Now, granted, I took this completely out of context 2 pages into the dialogue with Razzmorten. The reader does have a bit of a chance to grow acquainted with Meri’s style of language – but not much. I had to read that sentence about five times to know what the little Yoda-esque guy was talking about. That ripped me away from the book for minute and was frustrating. It happens a few times throughout the book.

4 Stars

____________________________________________________

The Plot

The story starts with the return of the black plague, which has not afflicted the land in over 200 years. I sensed a little of Terry Goodkind’s influence here, as the story has hints of his fourth book in the Sword of Truth series, Temple of the Winds. But the plague itself is not the plot, it’s a portion thereof.

The slow reveal of the actual core plot is done well, but then the plague takes a back seat and is ultimately resolved in a way that is anticlimactic and leaves the reader to find out what happened second hand. Also, Ugleeuh’s disappearance for 5 years puts a hole in the book as far as Im concerned.
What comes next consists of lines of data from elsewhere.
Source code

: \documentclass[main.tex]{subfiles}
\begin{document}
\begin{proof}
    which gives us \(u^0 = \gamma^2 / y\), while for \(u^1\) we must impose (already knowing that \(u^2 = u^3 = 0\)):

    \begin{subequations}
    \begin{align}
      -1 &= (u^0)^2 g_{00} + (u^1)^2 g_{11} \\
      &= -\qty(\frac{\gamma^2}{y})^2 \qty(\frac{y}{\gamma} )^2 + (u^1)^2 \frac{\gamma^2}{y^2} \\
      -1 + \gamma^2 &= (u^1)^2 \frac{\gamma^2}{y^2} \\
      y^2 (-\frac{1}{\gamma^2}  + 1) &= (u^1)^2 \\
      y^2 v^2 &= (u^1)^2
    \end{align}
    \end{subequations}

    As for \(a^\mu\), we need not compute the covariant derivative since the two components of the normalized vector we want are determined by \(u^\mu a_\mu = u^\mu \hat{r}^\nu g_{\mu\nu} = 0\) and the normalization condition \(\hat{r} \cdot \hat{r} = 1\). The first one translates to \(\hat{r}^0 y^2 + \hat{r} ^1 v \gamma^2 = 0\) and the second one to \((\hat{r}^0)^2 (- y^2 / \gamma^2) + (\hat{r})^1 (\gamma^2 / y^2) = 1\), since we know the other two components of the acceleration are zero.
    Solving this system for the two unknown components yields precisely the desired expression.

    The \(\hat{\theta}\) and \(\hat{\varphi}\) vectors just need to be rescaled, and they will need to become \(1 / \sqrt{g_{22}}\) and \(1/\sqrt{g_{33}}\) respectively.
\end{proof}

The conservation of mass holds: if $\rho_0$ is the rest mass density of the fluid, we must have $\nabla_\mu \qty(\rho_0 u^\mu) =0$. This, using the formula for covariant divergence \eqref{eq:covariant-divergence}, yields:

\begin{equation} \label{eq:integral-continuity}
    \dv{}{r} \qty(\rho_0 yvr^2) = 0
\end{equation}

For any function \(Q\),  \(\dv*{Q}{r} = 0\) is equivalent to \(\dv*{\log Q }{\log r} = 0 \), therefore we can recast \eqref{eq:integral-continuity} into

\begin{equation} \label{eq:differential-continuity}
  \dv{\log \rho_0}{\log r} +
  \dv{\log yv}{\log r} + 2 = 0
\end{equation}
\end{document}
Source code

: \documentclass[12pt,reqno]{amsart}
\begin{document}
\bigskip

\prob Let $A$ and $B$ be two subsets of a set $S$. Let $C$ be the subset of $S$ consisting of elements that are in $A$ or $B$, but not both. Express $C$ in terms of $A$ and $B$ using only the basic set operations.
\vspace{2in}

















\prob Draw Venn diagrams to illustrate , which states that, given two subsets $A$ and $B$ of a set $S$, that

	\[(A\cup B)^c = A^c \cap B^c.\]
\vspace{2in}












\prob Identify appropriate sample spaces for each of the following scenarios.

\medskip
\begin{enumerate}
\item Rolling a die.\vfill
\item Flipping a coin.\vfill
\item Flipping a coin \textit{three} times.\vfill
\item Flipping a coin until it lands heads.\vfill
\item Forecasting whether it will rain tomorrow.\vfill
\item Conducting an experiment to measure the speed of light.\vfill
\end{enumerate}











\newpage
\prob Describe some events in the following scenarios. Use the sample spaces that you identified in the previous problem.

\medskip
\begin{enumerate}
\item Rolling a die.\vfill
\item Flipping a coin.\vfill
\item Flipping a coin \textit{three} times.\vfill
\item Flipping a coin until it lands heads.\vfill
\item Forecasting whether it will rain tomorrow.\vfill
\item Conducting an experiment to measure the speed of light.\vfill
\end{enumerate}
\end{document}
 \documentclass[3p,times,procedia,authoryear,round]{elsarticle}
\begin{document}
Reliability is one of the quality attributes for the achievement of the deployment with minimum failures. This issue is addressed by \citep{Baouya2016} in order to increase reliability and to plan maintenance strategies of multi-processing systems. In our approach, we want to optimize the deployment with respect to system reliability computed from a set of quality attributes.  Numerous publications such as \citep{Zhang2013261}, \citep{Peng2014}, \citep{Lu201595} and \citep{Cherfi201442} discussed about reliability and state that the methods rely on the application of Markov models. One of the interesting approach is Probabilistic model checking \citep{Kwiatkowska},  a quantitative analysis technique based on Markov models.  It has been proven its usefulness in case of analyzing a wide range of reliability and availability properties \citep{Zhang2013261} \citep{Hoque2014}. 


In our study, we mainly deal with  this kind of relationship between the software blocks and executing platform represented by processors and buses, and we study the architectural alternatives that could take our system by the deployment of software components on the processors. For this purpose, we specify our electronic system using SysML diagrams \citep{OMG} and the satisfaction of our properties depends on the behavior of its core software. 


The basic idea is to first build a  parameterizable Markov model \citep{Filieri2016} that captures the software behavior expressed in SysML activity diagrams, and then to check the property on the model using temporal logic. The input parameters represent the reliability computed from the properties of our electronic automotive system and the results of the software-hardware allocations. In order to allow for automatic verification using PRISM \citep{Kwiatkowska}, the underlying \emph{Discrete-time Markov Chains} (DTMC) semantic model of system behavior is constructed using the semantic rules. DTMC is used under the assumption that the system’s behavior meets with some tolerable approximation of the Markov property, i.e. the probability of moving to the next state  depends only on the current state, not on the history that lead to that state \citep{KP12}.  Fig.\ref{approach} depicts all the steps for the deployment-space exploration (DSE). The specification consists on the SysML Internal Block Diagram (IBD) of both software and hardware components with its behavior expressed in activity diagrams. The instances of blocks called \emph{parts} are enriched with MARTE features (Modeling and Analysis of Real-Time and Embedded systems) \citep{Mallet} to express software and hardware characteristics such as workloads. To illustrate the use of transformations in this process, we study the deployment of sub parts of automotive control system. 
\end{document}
It was too sudden and without enough explanation. Also, many things that I would have liked to have seen during those 5 years were simply glossed over or “told” rather than shown. Is it a major failing of the book? No, I dont think wishing for more out of a book is a major failing. It means you are enjoying it, and want more – but it also means I felt a little cheated. Just a little.

4 Stars

____________________________________________________

The Technical Stuff

There are some POV switches in mid chapter that are a bit confusing at times which tends to push the reader back out of the story. It took me a few moments to change gears internally and try to delve back in. It happens only a few times, but it is my biggest complaint about the book by far.

There were also some misspellings, and some formatting errors, but they didnt bother me much, save for once or twice when they happened in quick succession. You’ll find most of the issues in the middle of the book – dangerous territory to have problems.

The glossary was a great idea, and I recommend every reader bookmark it. However, I will say that if a fantasy novel needs a glossary, you might want to slow down with the amount of information thrown at the reader.

3 Stars

Overall

From start to end, Good Sister, Bad Sister held my attention. Even when it had its technical issues with POV and formatting, I kept reading in spite of its flaws. That’s where the mixed bag of reviews on Amazon comes from. This is another great book that is a victim of under-editing.

I loved the fairy tale style, and the shameless way it introduces high fantasy elements like fairies, elves, and magic. The world is well fleshed out, as are the people who live in it to the point that it would make a great Dungeons and Dragons campaign setting. (Something for the authors to consider, in my opinion)  The only problem with the setting in MHO, is that with Razzmorten and other characters teleporting everywhere, I never really got a sense of its scope. I would have liked to see a map of the world to give me some perspective.

Would I recommend the book to a friend? Sure, but with a caveat. Some of my friends and family members have little patience for things like formatting and other errors, and I would feel the need to warn them. But overall, the story is what is important, and Good Sister, Bad Sister delivers a good one.

Will I read the next book in the series. Yes. I liked enough to keep going, so look for my Hook Review of Book 2, The Collector Witch.